Sesuai yang menjadi Doktrin di Pondok Pesantren ialah sesuai dengan Hadis Rasulullah SAW yaitu “Khaerunnasi Anfa’uhum Linnaasi” ialah sebaik-baik manusia adalah yang bermanfaat untuk manusia lainnya. Hal itu tentunya menjadi semangat perjuangan santri dalam merealisasikannya dalam kehidupannya. Bukan hanya terhadap sesi keagamaan saja, namun untuk sosial kemasyarakatan tentu santri harus ikut serta lebih umumnya lagi ialah dalam konsep berbangsa dan bernegara.

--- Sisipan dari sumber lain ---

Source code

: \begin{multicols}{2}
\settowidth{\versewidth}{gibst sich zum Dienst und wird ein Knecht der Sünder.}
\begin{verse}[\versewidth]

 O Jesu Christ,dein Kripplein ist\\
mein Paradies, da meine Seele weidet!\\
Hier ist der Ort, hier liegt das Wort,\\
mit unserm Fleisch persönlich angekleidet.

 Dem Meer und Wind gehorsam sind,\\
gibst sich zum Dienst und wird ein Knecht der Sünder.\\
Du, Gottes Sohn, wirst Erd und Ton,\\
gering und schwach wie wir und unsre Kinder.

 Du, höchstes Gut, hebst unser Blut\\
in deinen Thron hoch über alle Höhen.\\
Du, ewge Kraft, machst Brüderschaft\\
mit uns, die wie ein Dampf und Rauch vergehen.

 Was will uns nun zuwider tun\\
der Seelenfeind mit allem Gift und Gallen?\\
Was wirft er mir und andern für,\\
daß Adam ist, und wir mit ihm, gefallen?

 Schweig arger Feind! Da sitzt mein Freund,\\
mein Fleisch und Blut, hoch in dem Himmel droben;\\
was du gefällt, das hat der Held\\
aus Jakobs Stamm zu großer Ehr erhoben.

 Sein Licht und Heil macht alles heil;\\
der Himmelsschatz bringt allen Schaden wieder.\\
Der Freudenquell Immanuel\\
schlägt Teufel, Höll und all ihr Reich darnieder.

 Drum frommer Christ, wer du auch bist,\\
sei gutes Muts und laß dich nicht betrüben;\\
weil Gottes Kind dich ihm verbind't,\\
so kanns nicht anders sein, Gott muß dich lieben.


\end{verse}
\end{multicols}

Tentunya melalui tema tersebut, berdaya menjaga martabat kemanusiaan ialah tentunya terhadap momentum perayaan hari santri ini memberikan pemahaman bahwa santri tidak terlepas terhadap ketawaaduaanya dan ketaatan terhadap kiyai/ulama memberikan penguatan bahwa santri dalam berdaya harus mampu menjadi apa saja, sesuai yang diinginkan dan yang diperlukan kepada masyarakat pada umumnya, santri harus siap apapun itu terlebih lagi dalam urusan agama dengan tetap memegang teguh prinsip-prinsip ajaran pondok pesantren. Sedangkan terhadap menjaga martabat kemanusiaan tentunya hal itu sudah menjadi keharusan untuk tertunaikan dalam kehidupan berbangsa dan bernegara ini. Bahwa unsur HAM terhadap kemanusiaan yang tetap harus dijaga martabatnya dan harus dihargai sesuai dengan konstitusi. 

Maka inti ajaran Pesantren yang setiap santri dapatkan dari wejangan kiyai/ulamanya ialah, dapat dipetik dalam singkatan SANTRI : Saatirun ‘Anil’uyuub. Yaitu penutup dari kesalahan/aib. Ini artinya bahwa sebagai bagian dari keluarga santri kita harus mampu menutupi kesalahan/aib orang lain, bukan sebaliknya malah membuka-buka kesalahan/aib orang lain, apalagi mencari-cari kesalahan/aib orang lain. Naaibun ‘Anil’ulama. Yaitu pengganti para ulama, ini artinya bahwa sebagai bagian dari keluarga santri kita harus senantiasa mencontoh para ulama, mengikuti jejak para ulama, serta menjaga dan meneruskan perjuangan paraulama. Taaibun ‘Anidzdzunuub, yaitu bertaubat dari dosa/kesalahan. Ini artinya bahwa sebagai bagian dari keluarga santri, kita harus pandai bertaubat manakala melakukan suatu kesalahan/dosa. Raaghibun ‘Aninnaas. Yaitu berbuat baik terhadap sesama manusia, ini artinya bahwa sebagai bagian dari keluarga santri, kita harus senantiasa berbuat baik terhadap sesama manusia, bahkan kita harus berusaha untuk selalu bermanfaat untuk orang lain. 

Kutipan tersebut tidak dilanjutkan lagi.